Um für jeden Küchentyp das nicht nur technisch, sondern auch optisch beste Gerät zu finden, gibt es in den meisten Fällen eine Solo- und eine Ein- bzw. Unterbau-Variante. Doch worin bestehen die Unterschiede?
Geschirrspüler sind heute in den meisten Fällen in die Küchenzeile integriert. Daher findet sich auch die größte Auswahl bei Ein- und Unterbaugeräten. Unter einem Unterbaugeschirrspüler versteht man solche Geräte, die einen eigenen Sockel und eine eigene Frontpartie haben, sich aber durch die fehlende Deckplatte problemlos unter einer Arbeitsplatte einbauen lassen. Einen Schritt weiter gehen Einbaugeschirrspüler: hier können Front und Sockel mit den Möbelfronten der Küche versehen werden, um ein harmonisches Gesamtbild zu erzielen. Hier gibt es integrierbare Varianten, bei der noch die Blende (in der eventuell Griff und Display bzw. Bedienelemente des Gerätes zu finden sind) sichtbar bleibt, oder die vollintegrierbare Variante, bei der die komplette Vorderseite hinter einer Möbelfront verschwindet (hier sind die Bedienelemente direkt in den oberen Rahmen der Tür eingesetzt).
Dem gegenüber stehen die Stand- oder Sologeräte, die voll verkleidet sind und auch alleinstehend platziert werden können. Bei einigen dieser Geräte lässt sich auch hier die Deckplatte entfernen, um das Gerät unter einer Arbeitsplatte einzusetzen. Sprechen Sie uns hierzu gern an, damit es beim Einbau nicht zu Überraschungen kommt.

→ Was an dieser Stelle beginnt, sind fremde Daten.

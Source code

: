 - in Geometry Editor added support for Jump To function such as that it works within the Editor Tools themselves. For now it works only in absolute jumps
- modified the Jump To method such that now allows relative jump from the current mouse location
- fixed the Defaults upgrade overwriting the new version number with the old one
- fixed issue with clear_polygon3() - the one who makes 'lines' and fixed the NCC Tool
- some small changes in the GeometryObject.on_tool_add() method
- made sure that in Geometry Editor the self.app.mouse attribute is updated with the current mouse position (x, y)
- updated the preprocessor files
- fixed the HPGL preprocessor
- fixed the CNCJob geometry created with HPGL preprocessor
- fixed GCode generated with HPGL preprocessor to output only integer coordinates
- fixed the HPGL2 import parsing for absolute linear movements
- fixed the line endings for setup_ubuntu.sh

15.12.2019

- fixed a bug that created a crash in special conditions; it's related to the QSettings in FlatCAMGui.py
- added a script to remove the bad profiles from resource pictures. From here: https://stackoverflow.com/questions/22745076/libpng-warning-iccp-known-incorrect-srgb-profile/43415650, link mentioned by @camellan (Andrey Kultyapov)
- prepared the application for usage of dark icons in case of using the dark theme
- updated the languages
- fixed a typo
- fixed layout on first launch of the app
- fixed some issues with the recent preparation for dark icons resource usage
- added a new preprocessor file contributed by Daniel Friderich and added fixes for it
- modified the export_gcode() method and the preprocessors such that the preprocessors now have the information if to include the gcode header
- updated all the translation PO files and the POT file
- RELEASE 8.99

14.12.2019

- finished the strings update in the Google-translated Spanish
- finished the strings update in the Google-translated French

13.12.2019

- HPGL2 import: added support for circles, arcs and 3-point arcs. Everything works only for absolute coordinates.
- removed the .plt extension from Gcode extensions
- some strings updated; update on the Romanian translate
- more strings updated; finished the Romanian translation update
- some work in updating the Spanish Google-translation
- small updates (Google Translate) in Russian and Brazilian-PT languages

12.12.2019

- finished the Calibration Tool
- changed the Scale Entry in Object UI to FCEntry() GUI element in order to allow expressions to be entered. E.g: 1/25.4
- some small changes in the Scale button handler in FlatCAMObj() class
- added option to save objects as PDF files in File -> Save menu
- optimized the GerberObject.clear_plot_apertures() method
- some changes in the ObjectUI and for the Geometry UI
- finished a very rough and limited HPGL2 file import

Zusätzlich zur Bauart bieten die Hersteller eine immer größer werdende Vielfalt an Programmen, die besonders gut auf den Verschmutzungsgrad oder Geschirrtyp eingehen. Zusätzlich bieten einige Modelle eine eigene, über den beiden Geschirrkörben angeordnete sehr flache dritte Ebene, in der Sie das Besteck unterbringen können. Dadurch sparen Sie in der unteren Ebene den Platz für den Besteckkorb und vergrößern somit dort den Platz, den Sie für Geschirr nutzen können.